- [Entries provided]:
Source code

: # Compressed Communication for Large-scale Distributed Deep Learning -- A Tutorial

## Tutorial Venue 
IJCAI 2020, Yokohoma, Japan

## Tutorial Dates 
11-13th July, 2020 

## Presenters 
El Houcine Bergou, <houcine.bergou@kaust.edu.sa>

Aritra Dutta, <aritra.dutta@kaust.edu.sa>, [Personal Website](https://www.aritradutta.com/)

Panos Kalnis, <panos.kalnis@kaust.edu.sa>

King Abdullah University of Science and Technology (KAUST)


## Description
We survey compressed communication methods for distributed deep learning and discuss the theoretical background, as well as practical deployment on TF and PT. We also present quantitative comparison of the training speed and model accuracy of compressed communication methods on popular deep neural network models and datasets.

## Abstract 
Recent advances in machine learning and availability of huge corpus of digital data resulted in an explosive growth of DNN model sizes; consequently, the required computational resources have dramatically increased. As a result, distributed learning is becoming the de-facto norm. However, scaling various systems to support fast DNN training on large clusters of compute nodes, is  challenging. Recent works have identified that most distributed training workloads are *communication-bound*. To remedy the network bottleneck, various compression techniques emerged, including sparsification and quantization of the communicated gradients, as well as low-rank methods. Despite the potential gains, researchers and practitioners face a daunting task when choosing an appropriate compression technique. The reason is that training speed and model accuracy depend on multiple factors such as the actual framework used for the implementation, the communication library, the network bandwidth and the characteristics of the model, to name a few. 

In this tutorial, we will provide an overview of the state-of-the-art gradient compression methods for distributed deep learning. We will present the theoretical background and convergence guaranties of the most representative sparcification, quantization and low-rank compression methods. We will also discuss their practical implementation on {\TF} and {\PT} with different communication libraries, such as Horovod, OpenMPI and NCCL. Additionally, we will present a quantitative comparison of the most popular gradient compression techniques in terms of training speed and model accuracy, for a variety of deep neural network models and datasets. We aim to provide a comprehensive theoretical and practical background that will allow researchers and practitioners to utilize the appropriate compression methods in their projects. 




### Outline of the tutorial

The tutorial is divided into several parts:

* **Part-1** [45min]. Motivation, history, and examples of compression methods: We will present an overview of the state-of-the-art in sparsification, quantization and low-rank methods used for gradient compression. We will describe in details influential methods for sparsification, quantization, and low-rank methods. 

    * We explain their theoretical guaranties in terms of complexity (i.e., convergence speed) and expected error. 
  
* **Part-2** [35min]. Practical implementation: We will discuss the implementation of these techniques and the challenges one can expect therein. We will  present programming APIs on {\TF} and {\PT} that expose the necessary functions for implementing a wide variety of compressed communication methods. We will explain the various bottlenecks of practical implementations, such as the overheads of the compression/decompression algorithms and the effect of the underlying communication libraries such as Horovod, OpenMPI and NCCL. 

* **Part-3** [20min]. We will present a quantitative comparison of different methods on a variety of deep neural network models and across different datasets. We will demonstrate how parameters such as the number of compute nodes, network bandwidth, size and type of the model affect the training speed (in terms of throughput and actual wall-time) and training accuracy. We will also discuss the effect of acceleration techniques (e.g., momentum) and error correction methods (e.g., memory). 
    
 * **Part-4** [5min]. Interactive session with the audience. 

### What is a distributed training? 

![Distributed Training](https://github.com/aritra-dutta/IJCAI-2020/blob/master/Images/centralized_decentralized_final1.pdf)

- [What to produce]:
Check the listing above for "theoretical". Show every line where it turns up.

- [Solution to this task]:
We survey compressed communication methods for distributed deep learning and discuss the theoretical background, as well as practical deployment on TF and PT. We also present quantitative comparison of the training speed and model accuracy of compressed communication methods on popular deep neural network models and datasets.
In this tutorial, we will provide an overview of the state-of-the-art gradient compression methods for distributed deep learning. We will present the theoretical background and convergence guaranties of the most representative sparcification, quantization and low-rank compression methods. We will also discuss their practical implementation on {\TF} and {\PT} with different communication libraries, such as Horovod, OpenMPI and NCCL. Additionally, we will present a quantitative comparison of the most popular gradient compression techniques in terms of training speed and model accuracy, for a variety of deep neural network models and datasets. We aim to provide a comprehensive theoretical and practical background that will allow researchers and practitioners to utilize the appropriate compression methods in their projects. 
    * We explain their theoretical guaranties in terms of complexity (i.e., convergence speed) and expected error. 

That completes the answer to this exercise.